ANNIE TERRAZZO BRINGS HER "BIG ISSUES" TO LONDON
Los Angeles Artist Takes On "Vogue" During London's Fashion Week
PRIVATE VIEW - OPENING RECEPTION
Thursday, September 17th, 6-8PM
September 14th-18th, 11AM-6PM
Nancy Victor Gallery
6 Charlotte Place, London W1T 1SG
May 13, 2015 - Los Angeles, CA, Being in vogue means being in style, but in 2015 being in "Vogue" means something far greater. If you listen to English-born, U.S. editor-in-chief Anna Wintour tell it, you'll know that "to be in 'Vogue' has to mean something. It's an endorsement. It's a validation." And as the magazine continues to elbow the massive piles of publications off of the shelves in the women's interest section of your favorite magazine stand while it grows in size year after year, seemingly absorbing the printed pages of those lesser fashion magazines that retreat into the digital realm, you realize that she may be right. This is where multimedia artist Annie Terrazzo - of Kill Your Selfie fame - finds herself for her upcoming solo exhibition Big Issues at the independent, inviting and quirky gallery space called Nancy Victor Gallery, right in the heart of Fitzrovia, Central London, leading into September's London Fashion Week.

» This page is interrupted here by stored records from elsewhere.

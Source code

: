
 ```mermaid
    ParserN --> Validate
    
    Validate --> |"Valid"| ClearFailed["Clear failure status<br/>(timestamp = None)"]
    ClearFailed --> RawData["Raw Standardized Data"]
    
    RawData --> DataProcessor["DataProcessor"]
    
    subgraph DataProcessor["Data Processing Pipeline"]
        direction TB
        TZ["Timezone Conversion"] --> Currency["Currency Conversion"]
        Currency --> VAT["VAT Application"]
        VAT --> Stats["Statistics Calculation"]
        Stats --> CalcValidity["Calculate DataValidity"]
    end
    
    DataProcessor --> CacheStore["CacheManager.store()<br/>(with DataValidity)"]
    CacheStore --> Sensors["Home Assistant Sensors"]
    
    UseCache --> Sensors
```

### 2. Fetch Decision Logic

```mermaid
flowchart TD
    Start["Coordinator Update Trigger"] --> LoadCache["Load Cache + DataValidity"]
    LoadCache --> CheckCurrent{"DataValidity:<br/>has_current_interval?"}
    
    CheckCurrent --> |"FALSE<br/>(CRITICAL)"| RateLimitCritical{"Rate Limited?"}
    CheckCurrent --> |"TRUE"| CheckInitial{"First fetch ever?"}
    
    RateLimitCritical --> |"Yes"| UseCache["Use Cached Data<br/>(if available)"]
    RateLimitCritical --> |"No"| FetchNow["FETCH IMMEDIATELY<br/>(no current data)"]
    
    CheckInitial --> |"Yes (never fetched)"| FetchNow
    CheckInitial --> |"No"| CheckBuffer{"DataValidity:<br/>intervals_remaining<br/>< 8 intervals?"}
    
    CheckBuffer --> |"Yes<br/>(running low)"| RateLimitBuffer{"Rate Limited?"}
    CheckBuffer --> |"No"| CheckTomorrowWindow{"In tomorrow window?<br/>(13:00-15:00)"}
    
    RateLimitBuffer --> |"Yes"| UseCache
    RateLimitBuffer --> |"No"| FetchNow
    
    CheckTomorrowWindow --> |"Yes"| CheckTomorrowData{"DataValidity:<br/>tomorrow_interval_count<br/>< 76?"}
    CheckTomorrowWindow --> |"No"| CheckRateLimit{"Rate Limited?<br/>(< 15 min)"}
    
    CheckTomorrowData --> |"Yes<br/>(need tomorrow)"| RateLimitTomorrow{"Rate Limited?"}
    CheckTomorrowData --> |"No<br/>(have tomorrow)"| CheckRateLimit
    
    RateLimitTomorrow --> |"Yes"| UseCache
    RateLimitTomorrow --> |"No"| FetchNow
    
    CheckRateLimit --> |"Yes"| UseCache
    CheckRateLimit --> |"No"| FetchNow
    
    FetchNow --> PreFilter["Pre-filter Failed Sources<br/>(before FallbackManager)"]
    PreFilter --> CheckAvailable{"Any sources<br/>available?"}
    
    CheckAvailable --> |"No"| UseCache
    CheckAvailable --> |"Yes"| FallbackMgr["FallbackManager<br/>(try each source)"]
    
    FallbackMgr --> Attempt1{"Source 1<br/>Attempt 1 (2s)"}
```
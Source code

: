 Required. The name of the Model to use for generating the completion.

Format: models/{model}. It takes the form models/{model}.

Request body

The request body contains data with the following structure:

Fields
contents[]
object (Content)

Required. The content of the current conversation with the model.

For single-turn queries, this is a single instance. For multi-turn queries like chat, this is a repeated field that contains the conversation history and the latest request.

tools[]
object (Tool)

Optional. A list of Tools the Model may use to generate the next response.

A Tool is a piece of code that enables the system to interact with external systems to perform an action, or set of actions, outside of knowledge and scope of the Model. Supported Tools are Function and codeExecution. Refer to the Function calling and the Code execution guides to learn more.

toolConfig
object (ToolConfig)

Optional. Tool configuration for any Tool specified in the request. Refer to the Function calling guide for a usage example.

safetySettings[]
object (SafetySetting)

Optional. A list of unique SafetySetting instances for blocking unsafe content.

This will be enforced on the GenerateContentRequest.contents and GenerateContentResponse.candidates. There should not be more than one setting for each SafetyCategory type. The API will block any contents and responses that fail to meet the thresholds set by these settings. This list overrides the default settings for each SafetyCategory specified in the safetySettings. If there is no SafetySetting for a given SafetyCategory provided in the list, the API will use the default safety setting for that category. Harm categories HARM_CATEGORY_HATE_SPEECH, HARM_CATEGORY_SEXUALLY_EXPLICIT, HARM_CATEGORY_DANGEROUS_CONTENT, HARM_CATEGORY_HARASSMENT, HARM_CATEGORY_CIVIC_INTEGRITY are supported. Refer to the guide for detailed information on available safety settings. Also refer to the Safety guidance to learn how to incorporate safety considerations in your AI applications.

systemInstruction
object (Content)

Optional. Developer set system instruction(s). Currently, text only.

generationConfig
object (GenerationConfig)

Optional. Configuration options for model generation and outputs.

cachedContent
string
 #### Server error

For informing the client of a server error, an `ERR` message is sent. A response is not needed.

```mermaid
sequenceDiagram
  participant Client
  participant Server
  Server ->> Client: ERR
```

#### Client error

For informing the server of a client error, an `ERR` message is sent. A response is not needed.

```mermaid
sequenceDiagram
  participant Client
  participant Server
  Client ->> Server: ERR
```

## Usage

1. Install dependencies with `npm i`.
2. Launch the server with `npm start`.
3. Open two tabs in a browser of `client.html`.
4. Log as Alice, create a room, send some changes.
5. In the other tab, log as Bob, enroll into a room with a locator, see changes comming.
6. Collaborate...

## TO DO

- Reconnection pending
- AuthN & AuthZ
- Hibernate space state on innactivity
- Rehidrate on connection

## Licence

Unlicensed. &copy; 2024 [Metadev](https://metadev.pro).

Thriving since its inception in 1892, "Vogue's" title translates to "an expression of popularity;" fitting for a magazine dubbed as the world's most influential. Recognized globally for its fashion and lifestyle editorials packed with the "cult of personality" Wintour has built of her opinionated writers, it's published monthly in 23 national and regional editions. "Vogue" is dressed in silk and fantasy, and the most famous of the ultra glitterati pose in dresses most girls couldn't dream themselves into; it's a romance novel and yet it helps define pop culture and society at large. "Vogue" tackles the biggest issues and how fashion affects them. And it's what inspired the 20-piece collection of mixed media portraits that Terrazzo has built to highlight the entire catalogue and history of the magazine.
LA-native Annie Terrazzo's work is the perfect fit for tackling "Vogue" and its biggest issues, and she is doing it with her largest body of work yet. The "dynamic, graphically tight, wittily sexualized collection of images that reference popular culture, historical portraiture and inyour-face (pun intended) visual oversaturation" Terrazzo created for Kill Your Selfie [Shana Nys Dambrot, LA Weekly] explode out of their popular position in the LA art scene for a new take on collage and trash portraiture in London.
Working primarily with found objects, especially newspapers and magazines, Terrazzo sources collage backgrounds to absorb colored pencil portraits and project both sexuality and ideal beauty. There is an ironic, present-day juxtaposition on top of cultural memories, and viewers are often found reading the pieces both literally, line by line, and as an observation of the themes of the piece. These backgrounds provide a base with depth, inspiring the paintings Terrazzo creates on top of them.
Big Issues will cover the entirety of "Vogue," using both old and new magazines to reflect the heart of the vogue imagery from each generation, and dissect the "Vogue" icon and what it means to us as it continues its reign. Each piece being completely made out of the pages of these years of magazines, the show is a translation of both the artist's meditative absorption of the source material and her inspiring skill as an artist slammed into one. It's a thrilling pop-up experience in the middle of Soho in the perfect timeliness and limited timeframe all at once.
The artist's portraits have been in exhibitions curated by Timothy J Potts, director of the Getty Museum, Jenny Gheith, Assistant Curator at the SF MOMA, and her work is in permanent collections at the Thompson Hotel in Chicago along side Chuck Close and in the Joan Quinn Portraits collection with such artists as David Hockney, Andy Warhol and Helmut Newton.
Recently, she has been featured in Art Apart of Culture, Huffington Post USA and UK, LA Weekly and Wall Street International.